Die Gestapo verhörte und drangsalierte die verdächtigten Unterstützerinnen und Unterstützer der Flüchtigen, darunter Hedwig Porschütz, die nichts und niemanden verriet, und Otto Weidt, der ungeachtet der eigenen Gefährdung und trotz aller Repressalien falsche Erklärungen abgab, während beide ihre Schützlinge u.a. in der Großbeerenstraße 92, wo auch Rachmanns Unterschlupf gefunden hatten, weiterhin mit neuen Unterkünften und Lebensmitteln versorgten. Den dort zunächst ebenfalls untergetauchten Leo Seelig hatte Porschütz in der Wohnung ihrer Mutter Hedwig Völker in der Schöneberger Fritz -Reuter - Straße 10 untergebracht, wo er im Mai 1944 von der Gestapo verhaftet wurde, nachdem Rachmann, dem er sich anvertraut hatte, ihn verraten hatte. Da die Rachmann nahe stehende Edith Oppenheim ebenso wie Seelig am selben Tag nach Auschwitz deportiert wurde, wird davon ausgegangen, dass auch sie von Rachmann denunziert wurde. 

Gesichert ist, dass Rachmann Rahel Haar und deren Tochter Henny an die Gestapo verriet, ebenso wie seinen ehemaligen Kollegen Hans Winterfeldt und dass er auch auf der Suche nach den Schwestern Annelies und Marianne Bernstein war, die in der Wohnung von Hedwig Porschütz versteckt waren, mit deren Unterstützung sie überlebten und später in die USA emigrierten. Rachmann soll ebenfalls die Verhaftung eines namentlich unbekannten 18-jährigen Mannes veranlasst haben, diesen dann im „Sammellager" aufgesucht und sein Bedauern über dessen Festnahme bekundet heben. Er soll die von ihm initiierte Denunziation mit dem Versuch entschuldigt haben, seine Mutter - die noch auf freiem Fuß war - zu retten.

Das mag eine der Repressalien gewesen sein, denen Rachmann höchstwahrscheinlich ausgesetzt war und wegen derer er sich als einer von 29 namentlich bekannten „Jüdischen Greiferinnen und Greifern“ in Berlin in die Fahndungsaktionen der Gestapo einbinden ließ. Als „Greifer" durfte er sich ohne „Gelben Stern“ in der Öffentlichkeit bewegen, um Untergetauchte aufzuspüren und zu verraten. Dass Rachmann und seine Frau so dem Tod zu entkommen suchten - oder wenigstens auf eine Zurückstellung von der Deportation hofften - ist mehr als wahrscheinlich, erwies sich jedoch beides für sie bei aller Schuld des Verrats als tödlicher Trugschluss.

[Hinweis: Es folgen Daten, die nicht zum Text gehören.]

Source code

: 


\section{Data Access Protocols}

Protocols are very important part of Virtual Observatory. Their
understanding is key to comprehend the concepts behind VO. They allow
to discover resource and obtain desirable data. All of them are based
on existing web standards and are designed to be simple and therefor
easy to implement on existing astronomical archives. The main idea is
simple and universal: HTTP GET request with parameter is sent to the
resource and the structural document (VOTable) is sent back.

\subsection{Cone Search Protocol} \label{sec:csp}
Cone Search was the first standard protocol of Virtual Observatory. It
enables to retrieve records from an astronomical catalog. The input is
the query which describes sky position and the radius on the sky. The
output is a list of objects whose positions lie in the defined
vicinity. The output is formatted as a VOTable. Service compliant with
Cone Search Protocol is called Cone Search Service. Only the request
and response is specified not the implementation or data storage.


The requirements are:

Hermann und Margarete Rachmann mussten sich in der von den Nationalsozialisten als „Sammellager" missbrauchten ehemaligen Pathologie des Jüdischen Krankenhauses in der Schulstraße 78 im Berliner Wedding einfinden. Sie wurden am 13. Juli 1944 mit dem sog. „108. Alterstransport" zusammen mit 24 weiteren jüdischen Berlinerinnen und Berlinern ins Ghetto Theresienstadt deportiert. Hermann wurde von dort am 28. September 1944 mit 2500 Theresienstädter Häftlingen und Margarete am 1. Oktober 1944 mit 1500 Menschen weiter nach Auschwitz verschleppt, wo sich ihre Lebensspur für immer verliert.